Die schrecklichen Kinder (Originaltitel: Les Enfants terribles) ist ein französischer Film aus dem Jahr 1950. Regie führte Jean-Pierre Melville. Der Film basiert auf dem gleichnamigen, 1929 im Verlag Grasset veröffentlichten Roman von Jean Cocteau, der auch den Off-Kommentar des Films spricht.

Handlung[Bearbeiten | Quelltext bearbeiten]

Der Film handelt von der inzestuösen Beziehung der Geschwister Elisabeth und Paul.

Gemeinsam leben sie in einem Zimmer in der Pariser Wohnung ihrer kranken, bettlägerigen Mutter. Paul ist von seinem Schulfreund Dargelos angetan. Der Film beginnt, als Paul von einem Schneeball, den Dargelos geworfen und in dem er einen Stein verborgen hat, getroffen wird. Paul wird strenge Bettruhe verordnet, und seine etwas ältere Schwester Elisabeth muss ihn pflegen. Dabei wird die Beziehung zwischen den beiden Geschwistern immer intimer. Nach dem Tod der Mutter und einer gemeinsam mit dem jungen Gérard und dessen Onkel unternommenen Reise ans Mittelmeer lädt Elisabeth jenen Gérard ein, zu ihnen in die Wohnung zu ziehen. Streit und Intimität zwischen Elisabeth und Paul lösen einander ab. „Das Zimmertheater begann um 11 Uhr nachts“, heißt es im Kommentar. Gérard ist Zuschauer dieser theaterreifen Szenen.

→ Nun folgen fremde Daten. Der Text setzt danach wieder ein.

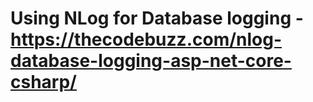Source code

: # Using NLog for Database logging - https://thecodebuzz.com/nlog-database-logging-asp-net-core-csharp/
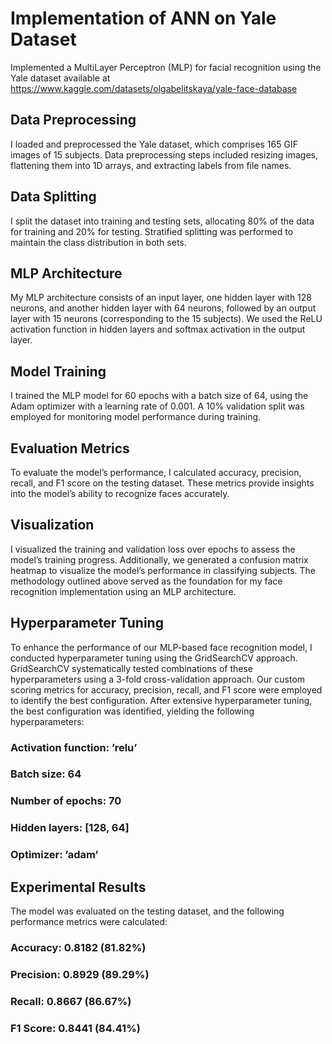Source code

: # Implementation of ANN on Yale Dataset

Implemented a MultiLayer Perceptron (MLP) for facial recognition using the Yale dataset available at https://www.kaggle.com/datasets/olgabelitskaya/yale-face-database

## Data Preprocessing
I loaded and preprocessed the Yale dataset, which comprises 165 GIF images of 15 subjects. Data preprocessing steps included resizing images, flattening them into 1D arrays, and extracting labels from file names.

## Data Splitting
I split the dataset into training and testing sets, allocating 80% of the data for training and 20% for testing. Stratified splitting was performed to maintain the class distribution in both sets.

## MLP Architecture
My MLP architecture consists of an input layer, one hidden layer with 128 neurons, and another hidden layer with 64 neurons, followed by an output layer with
15 neurons (corresponding to the 15 subjects). We used the ReLU activation function in hidden layers and softmax activation in the output layer.

## Model Training
I trained the MLP model for 60 epochs with a batch size of 64, using the Adam optimizer with a learning rate of 0.001. A 10% validation split was employed for monitoring model performance during training.

## Evaluation Metrics
To evaluate the model’s performance, I calculated accuracy, precision, recall, and F1 score on the testing dataset. These metrics provide insights into the model’s ability to recognize faces accurately.

## Visualization
I visualized the training and validation loss over epochs to assess the model’s training progress. Additionally, we generated a confusion matrix heatmap to visualize the model’s performance in classifying subjects. The methodology outlined above served as the foundation for my face recognition implementation using an MLP architecture.

## Hyperparameter Tuning
To enhance the performance of our MLP-based face recognition model, I conducted hyperparameter tuning using the GridSearchCV approach. GridSearchCV systematically tested combinations of these hyperparameters
using a 3-fold cross-validation approach. Our custom scoring metrics for accuracy, precision, recall, and F1 score were employed to identify the best configuration. After extensive hyperparameter tuning, the best configuration was
identified, yielding the following hyperparameters:
### Activation function: ’relu’
### Batch size: 64
### Number of epochs: 70
### Hidden layers: [128, 64]
### Optimizer: ’adam’

## Experimental Results
The model was evaluated on the testing dataset, and the following performance metrics were calculated:
### Accuracy: 0.8182 (81.82%)
### Precision: 0.8929 (89.29%)
### Recall: 0.8667 (86.67%)
### F1 Score: 0.8441 (84.41%)

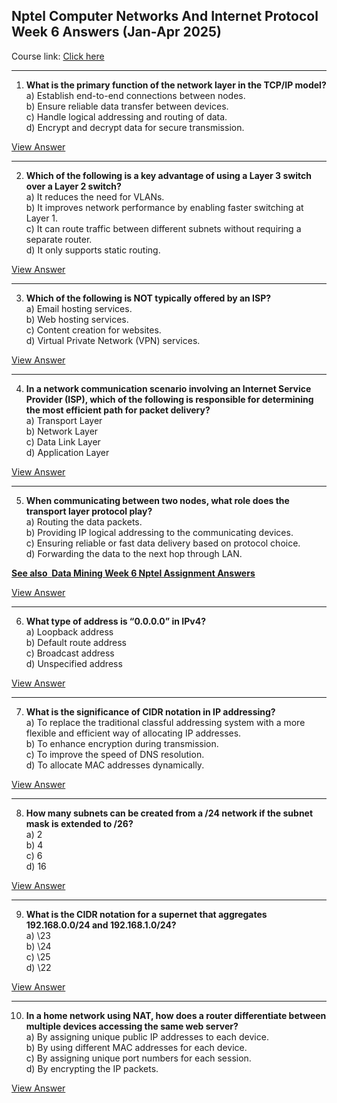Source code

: ## Nptel Computer Networks And Internet Protocol Week 6 Answers (Jan-Apr 2025)

Course link: [Click here](https://onlinecourses.nptel.ac.in/noc25_cs15/course)

***

1. **What is the primary function of the network layer in the TCP/IP model?**\
   a) Establish end-to-end connections between nodes.\
   b) Ensure reliable data transfer between devices.\
   c) Handle logical addressing and routing of data.\
   d) Encrypt and decrypt data for secure transmission.

[View Answer](https://my.progiez.com/courses/computer-networks-and-internet-protocol-nptel-answers/)

***

2. **Which of the following is a key advantage of using a Layer 3 switch over a Layer 2 switch?**\
   a) It reduces the need for VLANs.\
   b) It improves network performance by enabling faster switching at Layer 1.\
   c) It can route traffic between different subnets without requiring a separate router.\
   d) It only supports static routing.

[View Answer](https://my.progiez.com/courses/computer-networks-and-internet-protocol-nptel-answers/)

***

3. **Which of the following is NOT typically offered by an ISP?**\
   a) Email hosting services.\
   b) Web hosting services.\
   c) Content creation for websites.\
   d) Virtual Private Network (VPN) services.

[View Answer](https://my.progiez.com/courses/computer-networks-and-internet-protocol-nptel-answers/)

***

4. **In a network communication scenario involving an Internet Service Provider (ISP), which of the following is responsible for determining the most efficient path for packet delivery?**\
   a) Transport Layer\
   b) Network Layer\
   c) Data Link Layer\
   d) Application Layer

[View Answer](https://my.progiez.com/courses/computer-networks-and-internet-protocol-nptel-answers/)

***

5. **When communicating between two nodes, what role does the transport layer protocol play?**\
   a) Routing the data packets.\
   b) Providing IP logical addressing to the communicating devices.\
   c) Ensuring reliable or fast data delivery based on protocol choice.\
   d) Forwarding the data to the next hop through LAN.

[****See also**  **Data Mining Week 6 Nptel Assignment Answers****](https://progiez.com/data-mining-week-6-nptel-assignment-answers)

[View Answer](https://my.progiez.com/courses/computer-networks-and-internet-protocol-nptel-answers/)

***

6. **What type of address is “0.0.0.0” in IPv4?**\
   a) Loopback address\
   b) Default route address\
   c) Broadcast address\
   d) Unspecified address

[View Answer](https://my.progiez.com/courses/computer-networks-and-internet-protocol-nptel-answers/)

***

7. **What is the significance of CIDR notation in IP addressing?**\
   a) To replace the traditional classful addressing system with a more flexible and efficient way of allocating IP addresses.\
   b) To enhance encryption during transmission.\
   c) To improve the speed of DNS resolution.\
   d) To allocate MAC addresses dynamically.

[View Answer](https://my.progiez.com/courses/computer-networks-and-internet-protocol-nptel-answers/)

***

8. **How many subnets can be created from a /24 network if the subnet mask is extended to /26?**\
   a) 2\
   b) 4\
   c) 6\
   d) 16

[View Answer](https://my.progiez.com/courses/computer-networks-and-internet-protocol-nptel-answers/)

***

9. **What is the CIDR notation for a supernet that aggregates 192.168.0.0/24 and 192.168.1.0/24?**\
   a) \23\
   b) \24\
   c) \25\
   d) \22

[View Answer](https://my.progiez.com/courses/computer-networks-and-internet-protocol-nptel-answers/)

***

10. **In a home network using NAT, how does a router differentiate between multiple devices accessing the same web server?**\
    a) By assigning unique public IP addresses to each device.\
    b) By using different MAC addresses for each device.\
    c) By assigning unique port numbers for each session.\
    d) By encrypting the IP packets.

[View Answer](https://my.progiez.com/courses/computer-networks-and-internet-protocol-nptel-answers/)
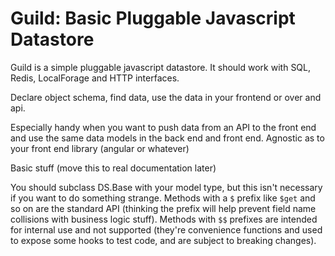 # Guild: Basic Pluggable Javascript Datastore

Guild is a simple pluggable javascript datastore. It should work  with SQL, Redis, LocalForage
and HTTP interfaces.

Declare object schema, find data, use the data in your frontend or over and api.

Especially handy when you want to push data from an API to the front end and use the same
data models in the back end and front end. Agnostic as to your front end library (angular or whatever)

Basic stuff (move this to real documentation later)

You should subclass DS.Base with your model type, but this isn't necessary if you want to do something
strange. Methods with a `$` prefix like `$get` and so on are the standard API (thinking the prefix will help
prevent field name collisions with business logic stuff). Methods with `$$` prefixes are intended for internal
use and not supported (they're convenience functions and used to expose some hooks to test code, and are
subject to breaking changes).

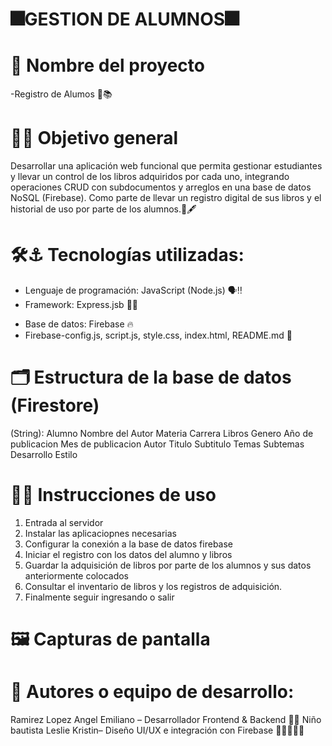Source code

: # 🎆GESTION DE ALUMNOS🎆

# 📘 Nombre del proyecto
 -Registro de Alumos 👥📚

# 🎯🌟 Objetivo general
Desarrollar una aplicación web funcional que permita gestionar estudiantes y llevar un control de los libros adquiridos por cada uno, integrando operaciones CRUD con subdocumentos y arreglos en una base de datos NoSQL (Firebase). 
Como parte de llevar un registro digital de sus libros y el historial de uso por parte de los alumnos.📑🖋️

# 🛠️⚓ Tecnologías utilizadas:

* Lenguaje de programación: JavaScript (Node.js) 🗣️‼
* Framework: Express.jsb 🧷❕
- Base de datos: Firebase 🔥
- Firebase-config.js, script.js, style.css, index.html, README.md 🍄

# 🗂️ Estructura de la base de datos (Firestore)

 (String):
 Alumno 
 Nombre del Autor
 Materia
 Carrera
 Libros
 Genero
 Año de publicacion
 Mes de publicacion
 Autor
 Titulo
 Subtitulo
 Temas
 Subtemas
 Desarrollo
 Estilo

# 🌟🚀 Instrucciones de uso

1. Entrada al servidor
2. Instalar las aplicaciopnes necesarias
3. Configurar la conexión a la base de datos firebase
4. Iniciar el registro con los datos del alumno y libros 
5. Guardar la adquisición de libros por parte de los alumnos y sus datos anteriormente colocados
6. Consultar el inventario de libros y los registros de adquisición.
7. Finalmente seguir ingresando o salir

# 🖼️ Capturas de pantalla 

# 👥 Autores o equipo de desarrollo:

Ramirez Lopez Angel Emiliano – Desarrollador Frontend & Backend 🧟‍♂️
Niño bautista Leslie Kristin– Diseño UI/UX e integración con Firebase 🦾🔥✨🎆🧨

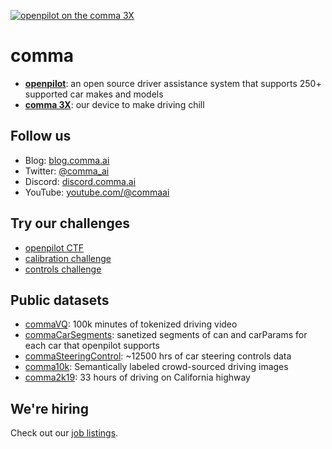 [![openpilot on the comma 3X](https://github.com/commaai/.github/assets/4038174/53adf4b7-d17e-4c82-9831-e181d42bdac9)](https://github.com/commaai/openpilot)

# comma

* **[openpilot](https://github.com/commaai/openpilot)**: an open source driver assistance system that supports 250+ supported car makes and models
* **[comma 3X](https://comma.ai/shop/comma-3x)**: our device to make driving chill

## Follow us

* Blog: [blog.comma.ai](https://blog.comma.ai)
* Twitter: [@comma_ai](https://twitter.com/comma_ai)
* Discord: [discord.comma.ai](https://discord.comma.ai)
* YouTube: [youtube.com/@commaai](https://www.youtube.com/@commaai)

## Try our challenges

* [openpilot CTF](https://github.com/commaai/openpilot/blob/master/tools/CTF.md)
* [calibration challenge](https://github.com/commaai/calib_challenge)
* [controls challenge](https://github.com/commaai/controls_challenge)

## Public datasets
* [commaVQ](https://github.com/commaai/commavq): 100k minutes of tokenized driving video
* [commaCarSegments](https://huggingface.co/datasets/commaai/commaCarSegments): sanetized segments of can and carParams for each car that openpilot supports
* [commaSteeringControl](https://github.com/commaai/comma-steering-control): ~12500 hrs of car steering controls data
* [comma10k](https://github.com/commaai/comma10k): Semantically labeled crowd-sourced driving images
* [comma2k19](https://github.com/commaai/comma2k19): 33 hours of driving on California highway

## We're hiring

Check out our [job listings](https://comma.ai/jobs).
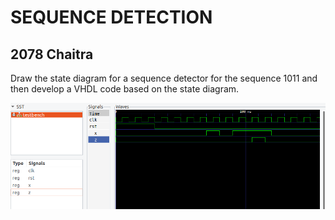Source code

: <h1>SEQUENCE DETECTION</h1>
<h2>2078 Chaitra</h2>
<p>Draw the state diagram for a sequence detector for the sequence 1011 and then develop a VHDL code based on the state diagram. </p>
<img src="./SEQUENCE.png" alt="sequence detection using vhdl." />
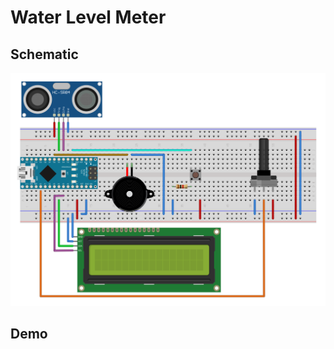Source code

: # Water Level Meter

## Schematic

![](./.data/water-level-meter-breadboard.svg)

## Demo

[](https://www.youtube.com/embed/LV0RpMmX5oc)
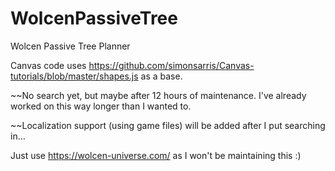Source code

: # WolcenPassiveTree
Wolcen Passive Tree Planner

Canvas code uses https://github.com/simonsarris/Canvas-tutorials/blob/master/shapes.js as a base.

~~No search yet, but maybe after 12 hours of maintenance. I've already worked on this way longer than I wanted to.

~~Localization support (using game files) will be added after I put searching in...

Just use https://wolcen-universe.com/ as I won't be maintaining this :)
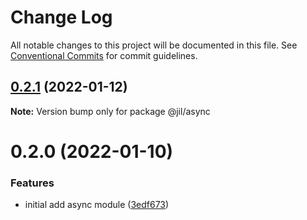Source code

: # Change Log

All notable changes to this project will be documented in this file.
See [Conventional Commits](https://conventionalcommits.org) for commit guidelines.

## [0.2.1](https://github.com/jiljs/jil/compare/@jil/async@0.2.0...@jil/async@0.2.1) (2022-01-12)

**Note:** Version bump only for package @jil/async





# 0.2.0 (2022-01-10)


### Features

* initial add async module ([3edf673](https://github.com/jiljs/jil/commit/3edf6739c65f0bd8098cd47b3d09fdd96acfa7b7))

Als der Streit eskaliert, nimmt Elisabeth eine Stelle als Mannequin an. Dort lernt sie die junge Agathe kennen. Auch sie wird als weitere Bewohnerin in die gemeinsame Wohnung eingeladen, und es stellt sich heraus: Agathe hat eine verblüffende Ähnlichkeit mit Pauls ehemaligem Schulfreund, dem ihm unvergesslichen Dargelos.

Auf ihrer Arbeitsstelle im Modesalon hat Elisabeth den reichen Amerikaner Michael kennengelernt; sie heiraten; Michael verunglückt tödlich, und Elisabeth wird zur Erbin eines riesigen Stadtpalais in der Nähe des Arc de Triomphe. Alle vier – Elisabeth, Paul, Gérard, Agathe – ziehen gemeinsam dort ein. Aber Paul wird nicht glücklich dort und richtet sich im Foyer ein Zimmer ein, das exakt jenem in ihrer alten Wohnung gleicht. Erst bleibt es unausgesprochen, aber immer deutlicher wird: Paul hat sich in Agathe verliebt und Agathe hat sich in Paul verliebt.

Elisabeth, eifersüchtig auf ein mögliches Glück ihres Bruders ohne sie, fasst einen Plan, der für sie beide im Suizid endet.

Produktion[Bearbeiten | Quelltext bearbeiten]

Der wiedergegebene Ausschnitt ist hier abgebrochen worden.